Five students awarded American Australian Fellowships

September 14 / 144

Five University students have been awarded American Australian Association Education Fund Fellowships for up to $US40,000 to undertake advanced research at prestigious US institutions.

Only sixteen students across Australia received the 2014 fellowships.

The Education Fund was established to support the study and two-way flow of emerging innovators between the two countries in fields of sustainability, engineering and medicine.

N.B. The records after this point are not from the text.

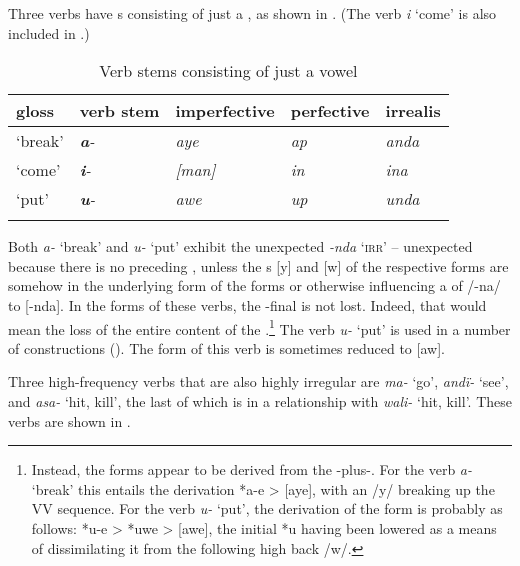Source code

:   Three verbs have s consisting of just a , as shown in . (The verb \textit{i} ‘come’ is also included in .)

\begin{table}
\caption{Verb stems consisting of just a vowel}
\label{tab:4.6}
\begin{tabularx}{\textwidth}{QQQQQ}
\lsptoprule
gloss & verb stem & imperfective & perfective & irrealis\\
\midrule
‘break’ & {\itshape \textbf{a}{}-} & {\itshape aye} & {\itshape ap} & {\itshape anda}\\
‘come’ & {\itshape \textbf{i}{}-} & {\itshape [man]} & {\itshape in} & {\itshape ina}\\
‘put’ & {\itshape \textbf{u}{}-} & {\itshape awe} & {\itshape up} & {\itshape unda}\\
\lspbottomrule
\end{tabularx}
\end{table}


 Both \textit{a-} ‘break’ and \textit{u-} ‘put’ exhibit the unexpected  \textit{-nda} \textsc{‘irr’} -- unexpected because there is no preceding  , unless the s [y] and [w] of the respective  forms are somehow in the underlying form of the  forms or otherwise influencing a  of /-na/ to [-nda]. In the  forms of these verbs, the -final  is not lost. Indeed, that would mean the loss of the entire  content of the .\footnote{Instead, the  forms appear to be derived from the -plus-. For the verb \textit{a-} ‘break’ this entails the derivation *a-e > [aye], with an   /y/ breaking up the VV sequence. For the verb \textit{u-} ‘put’, the derivation of the  form is probably as follows: *u-e > *uwe > [awe], the initial *u having been lowered as a means of  dissimilating it from the following high back  /w/.} The verb \textit{u-} ‘put’ is used in a number of  constructions (). The  form of this verb is sometimes reduced to [aw].

  Three high-frequency verbs that are also highly irregular are \textit{ma-} ‘go’, \textit{andï-} ‘see’, and \textit{asa-} ‘hit, kill’, the last of which is in a  relationship with \textit{wali-} ‘hit, kill’. These verbs are shown in .

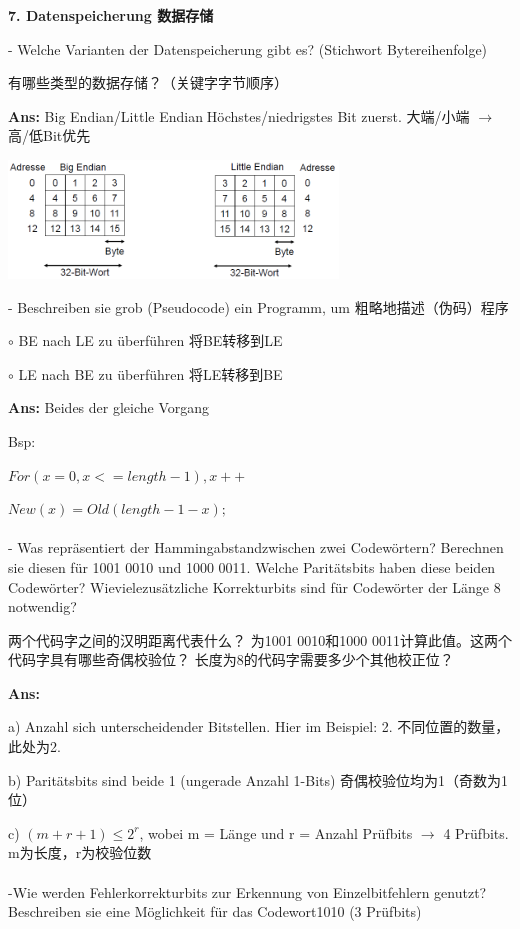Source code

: \documentclass[fleqn]{article}
\begin{document}
\noindent\textbf{7. Datenspeicherung 数据存储}

- Welche Varianten der Datenspeicherung gibt es? (Stichwort Bytereihenfolge)

有哪些类型的数据存储？（关键字字节顺序）

\textbf{Ans:} Big Endian/Little EndianHöchstes/niedrigstes Bit zuerst. 大端/小端 $\rightarrow$ 高/低Bit优先

\begin{center}
    \includegraphics[scale=0.6]{3.png}
\end{center}

- Beschreiben sie grob (Pseudocode) ein Programm, um 粗略地描述（伪码）程序

\qquad $\circ$ BE nach LE zu überführen 将BE转移到LE

\qquad $\circ$ LE nach BE zu überführen 将LE转移到BE

\textbf{Ans:} Beides der gleiche Vorgang

\qquad Bsp: 

\qquad \qquad $For (x=0, x<=length-1),x++$

\qquad \qquad \qquad $New(x)=Old(length-1-x);$
\\
\\
\indent- Was repräsentiert der Hammingabstandzwischen zwei Codewörtern? Berechnen sie diesen für 1001 0010 und 1000 0011. Welche Paritätsbits haben diese beiden Codewörter? Wievielezusätzliche Korrekturbits sind für Codewörter der Länge 8 notwendig?

两个代码字之间的汉明距离代表什么？ 为1001 0010和1000 0011计算此值。这两个代码字具有哪些奇偶校验位？ 长度为8的代码字需要多少个其他校正位？

\textbf{Ans:} 

\qquad a) Anzahl sich unterscheidender Bitstellen. Hier im Beispiel: 2. 不同位置的数量，此处为2.

\qquad b) Paritätsbits sind beide 1 (ungerade Anzahl 1-Bits) 奇偶校验位均为1（奇数为1位）

\qquad c) $(m+r+1)\leq 2^r$, wobei m = Länge und r = Anzahl Prüfbits $\rightarrow$ 4 Prüfbits. m为长度，r为校验位数
\\
\\
\indent-Wie werden Fehlerkorrekturbits zur Erkennung von Einzelbitfehlern genutzt? Beschreiben sie eine Möglichkeit für das Codewort1010 (3 Prüfbits)
\end{document}
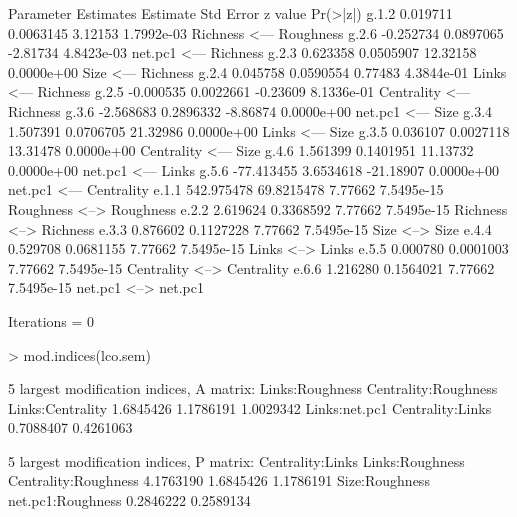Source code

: \documentclass[12pt]{article}
\begin{document}
\begin{Schunk}
\begin{Soutput}
 Parameter Estimates
      Estimate   Std Error  z value   Pr(>|z|)                             
g.1.2   0.019711  0.0063145   3.12153 1.7992e-03 Richness <--- Roughness   
g.2.6  -0.252734  0.0897065  -2.81734 4.8423e-03 net.pc1 <--- Richness     
g.2.3   0.623358  0.0505907  12.32158 0.0000e+00 Size <--- Richness        
g.2.4   0.045758  0.0590554   0.77483 4.3844e-01 Links <--- Richness       
g.2.5  -0.000535  0.0022661  -0.23609 8.1336e-01 Centrality <--- Richness  
g.3.6  -2.568683  0.2896332  -8.86874 0.0000e+00 net.pc1 <--- Size         
g.3.4   1.507391  0.0706705  21.32986 0.0000e+00 Links <--- Size           
g.3.5   0.036107  0.0027118  13.31478 0.0000e+00 Centrality <--- Size      
g.4.6   1.561399  0.1401951  11.13732 0.0000e+00 net.pc1 <--- Links        
g.5.6 -77.413455  3.6534618 -21.18907 0.0000e+00 net.pc1 <--- Centrality   
e.1.1 542.975478 69.8215478   7.77662 7.5495e-15 Roughness <--> Roughness  
e.2.2   2.619624  0.3368592   7.77662 7.5495e-15 Richness <--> Richness    
e.3.3   0.876602  0.1127228   7.77662 7.5495e-15 Size <--> Size            
e.4.4   0.529708  0.0681155   7.77662 7.5495e-15 Links <--> Links          
e.5.5   0.000780  0.0001003   7.77662 7.5495e-15 Centrality <--> Centrality
e.6.6   1.216280  0.1564021   7.77662 7.5495e-15 net.pc1 <--> net.pc1      

 Iterations =  0 
\end{Soutput}
\begin{Sinput}
> mod.indices(lco.sem)
\end{Sinput}
\begin{Soutput}
 5 largest modification indices, A matrix:
     Links:Roughness Centrality:Roughness     Links:Centrality 
           1.6845426            1.1786191            1.0029342 
       Links:net.pc1     Centrality:Links 
           0.7088407            0.4261063 

  5 largest modification indices, P matrix:
    Centrality:Links      Links:Roughness Centrality:Roughness 
           4.1763190            1.6845426            1.1786191 
      Size:Roughness    net.pc1:Roughness 
           0.2846222            0.2589134 
\end{Soutput}
\end{Schunk}
\end{document}
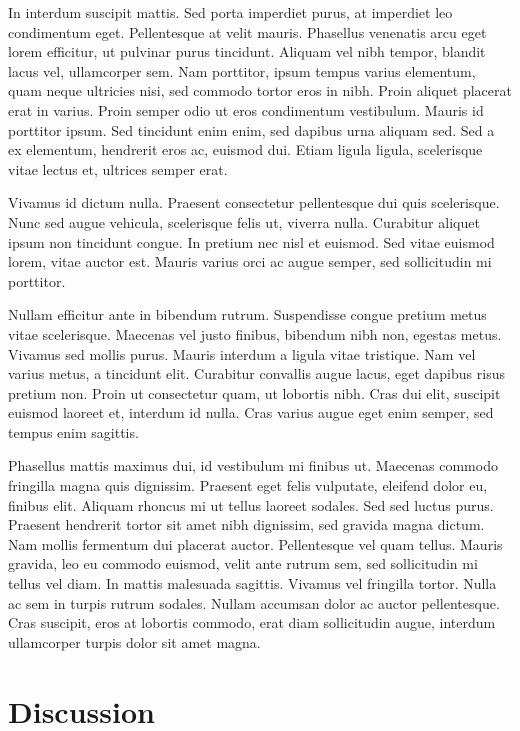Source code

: \documentclass[conference]{IEEEtran}
\begin{document}
In interdum suscipit mattis. Sed porta imperdiet purus, at imperdiet leo condimentum eget. Pellentesque at velit mauris. Phasellus venenatis arcu eget lorem efficitur, ut pulvinar purus tincidunt. Aliquam vel nibh tempor, blandit lacus vel, ullamcorper sem. Nam porttitor, ipsum tempus varius elementum, quam neque ultricies nisi, sed commodo tortor eros in nibh. Proin aliquet placerat erat in varius. Proin semper odio ut eros condimentum vestibulum. Mauris id porttitor ipsum. Sed tincidunt enim enim, sed dapibus urna aliquam sed. Sed a ex elementum, hendrerit eros ac, euismod dui. Etiam ligula ligula, scelerisque vitae lectus et, ultrices semper erat.

Vivamus id dictum nulla. Praesent consectetur pellentesque dui quis scelerisque. Nunc sed augue vehicula, scelerisque felis ut, viverra nulla. Curabitur aliquet ipsum non tincidunt congue. In pretium nec nisl et euismod. Sed vitae euismod lorem, vitae auctor est. Mauris varius orci ac augue semper, sed sollicitudin mi porttitor.

Nullam efficitur ante in bibendum rutrum. Suspendisse congue pretium metus vitae scelerisque. Maecenas vel justo finibus, bibendum nibh non, egestas metus. Vivamus sed mollis purus. Mauris interdum a ligula vitae tristique. Nam vel varius metus, a tincidunt elit. Curabitur convallis augue lacus, eget dapibus risus pretium non. Proin ut consectetur quam, ut lobortis nibh. Cras dui elit, suscipit euismod laoreet et, interdum id nulla. Cras varius augue eget enim semper, sed tempus enim sagittis.

Phasellus mattis maximus dui, id vestibulum mi finibus ut. Maecenas commodo fringilla magna quis dignissim. Praesent eget felis vulputate, eleifend dolor eu, finibus elit. Aliquam rhoncus mi ut tellus laoreet sodales. Sed sed luctus purus. Praesent hendrerit tortor sit amet nibh dignissim, sed gravida magna dictum. Nam mollis fermentum dui placerat auctor. Pellentesque vel quam tellus. Mauris gravida, leo eu commodo euismod, velit ante rutrum sem, sed sollicitudin mi tellus vel diam. In mattis malesuada sagittis. Vivamus vel fringilla tortor. Nulla ac sem in turpis rutrum sodales. Nullam accumsan dolor ac auctor pellentesque. Cras suscipit, eros at lobortis commodo, erat diam sollicitudin augue, interdum ullamcorper turpis dolor sit amet magna. 

\section{Discussion}
\end{document}

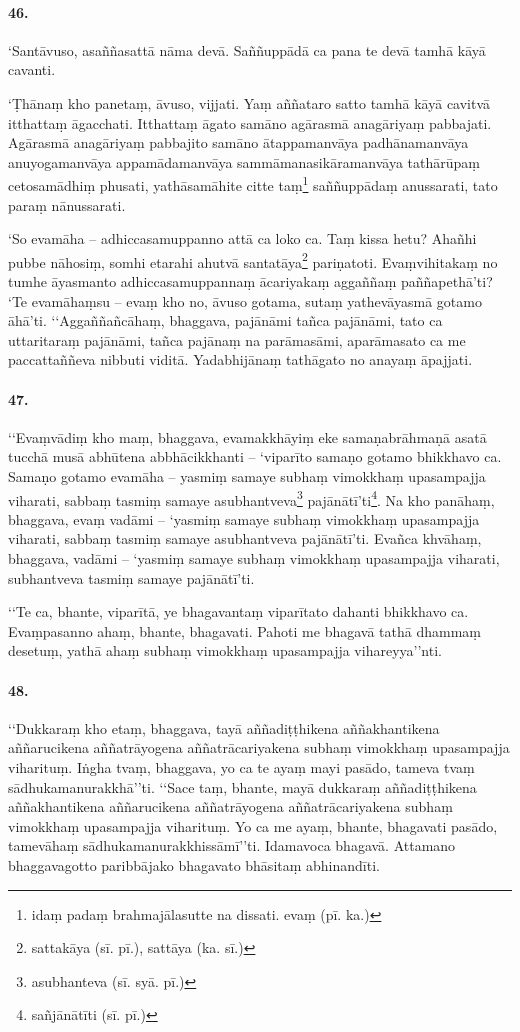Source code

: \paragraph{46.} ‘Santāvuso, asaññasattā nāma devā. Saññuppādā ca pana te devā tamhā kāyā cavanti.

‘Ṭhānaṃ kho panetaṃ, āvuso, vijjati. Yaṃ aññataro satto tamhā kāyā cavitvā itthattaṃ āgacchati. Itthattaṃ āgato samāno agārasmā anagāriyaṃ pabbajati. Agārasmā anagāriyaṃ pabbajito samāno ātappamanvāya padhānamanvāya anuyogamanvāya appamādamanvāya sammāmanasikāramanvāya tathārūpaṃ cetosamādhiṃ phusati, yathāsamāhite citte taṃ\footnote{idaṃ padaṃ brahmajālasutte na dissati. evaṃ (pī. ka.)} saññuppādaṃ anussarati, tato paraṃ nānussarati.

‘So evamāha – adhiccasamuppanno attā ca loko ca. Taṃ kissa hetu? Ahañhi pubbe nāhosiṃ, somhi etarahi ahutvā santatāya\footnote{sattakāya (sī. pī.), sattāya (ka. sī.)} pariṇatoti. Evaṃvihitakaṃ no tumhe āyasmanto adhiccasamuppannaṃ ācariyakaṃ aggaññaṃ paññapethā’ti? ‘Te evamāhaṃsu – evaṃ kho no, āvuso gotama, sutaṃ yathevāyasmā gotamo āhā’ti. ‘‘Aggaññañcāhaṃ, bhaggava, pajānāmi tañca pajānāmi, tato ca uttaritaraṃ pajānāmi, tañca pajānaṃ na parāmasāmi, aparāmasato ca me paccattaññeva nibbuti viditā. Yadabhijānaṃ tathāgato no anayaṃ āpajjati.

\paragraph{47.} ‘‘Evaṃvādiṃ kho maṃ, bhaggava, evamakkhāyiṃ eke samaṇabrāhmaṇā asatā tucchā musā abhūtena abbhācikkhanti – ‘viparīto samaṇo gotamo bhikkhavo ca. Samaṇo gotamo evamāha – yasmiṃ samaye subhaṃ vimokkhaṃ upasampajja viharati, sabbaṃ tasmiṃ samaye asubhantveva\footnote{asubhanteva (sī. syā. pī.)} pajānātī’ti\footnote{sañjānātīti (sī. pī.)}. Na kho panāhaṃ, bhaggava, evaṃ vadāmi – ‘yasmiṃ samaye subhaṃ vimokkhaṃ upasampajja viharati, sabbaṃ tasmiṃ samaye asubhantveva pajānātī’ti. Evañca khvāhaṃ, bhaggava, vadāmi – ‘yasmiṃ samaye subhaṃ vimokkhaṃ upasampajja viharati, subhantveva tasmiṃ samaye pajānātī’ti.

‘‘Te ca, bhante, viparītā, ye bhagavantaṃ viparītato dahanti bhikkhavo ca. Evaṃpasanno ahaṃ, bhante, bhagavati. Pahoti me bhagavā tathā dhammaṃ desetuṃ, yathā ahaṃ subhaṃ vimokkhaṃ upasampajja vihareyya’’nti.

\paragraph{48.} ‘‘Dukkaraṃ kho etaṃ, bhaggava, tayā aññadiṭṭhikena aññakhantikena aññarucikena aññatrāyogena aññatrācariyakena subhaṃ vimokkhaṃ upasampajja viharituṃ. Iṅgha tvaṃ, bhaggava, yo ca te ayaṃ mayi pasādo, tameva tvaṃ sādhukamanurakkhā’’ti. ‘‘Sace taṃ, bhante, mayā dukkaraṃ aññadiṭṭhikena aññakhantikena aññarucikena aññatrāyogena aññatrācariyakena subhaṃ vimokkhaṃ upasampajja viharituṃ. Yo ca me ayaṃ, bhante, bhagavati pasādo, tamevāhaṃ sādhukamanurakkhissāmī’’ti. Idamavoca bhagavā. Attamano bhaggavagotto paribbājako bhagavato bhāsitaṃ abhinandīti.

It is the largest source of privately funded educational fellowships between Australia and the United States.

Deputy Vice-Chancellor (International) Susan Elliott said the fellowships played an important role in knowledge sharing between Australia and America.

“The opportunities these fellowships provide are invaluable and will contribute greatly to high level Australian American knowledge exchange,” Professor Elliott said.

Ron Tidhar from the Departments of Computing and Information Systems, Mathematics and Statistics and the Asia Institute, will use mathematical modelling and optimisation techniques to investigate entrepreneurial management and finance strategies within Stanford University’s Master of Science program.  

He plans to use his studies at Stanford as a launching pad for research into improving collaborative economic and scientific ties between the US, Australia and China.

Ashleigh Hood from the Department of Earth Sciences recently completed her PhD in geology studying the oxygenation of Earth’s early oceans.

She will work to extend knowledge of ocean evolution back over 2.5 billion years using new geo-chemical techniques as a postdoctoral researcher at Yale University.

Petter Nyman from the Department of Forest and Ecosystem Science seeks to develop models that allow land and water managers to better predict the effects of climate change, wildfire and drought on water supply from forested catchment. 

He will be working with the Eco-hydrology Research Group at the University of Washington to build a catchment evolution model framework for fire-prone Eucalyptus forests in southeast Australia.

Gabrielle Josling from the Faculty of Medicine, Dentistry and Health Sciences will aim to identify the triggers that lead the malaria parasite to change into its transmissible form. 

This process is an essential part of the parasite’s lifecycle, and understanding more about it could lead to the development of antimalarial drugs to eradicate the disease.

Claire Gordon, a PhD student from the Faculty of Medicine, Dentistry and Health Sciences and a Master of Arts student in Biomedical Informatics at Columbia University, aims to become a physician-scientist in infectious disease specialising in viral immunity.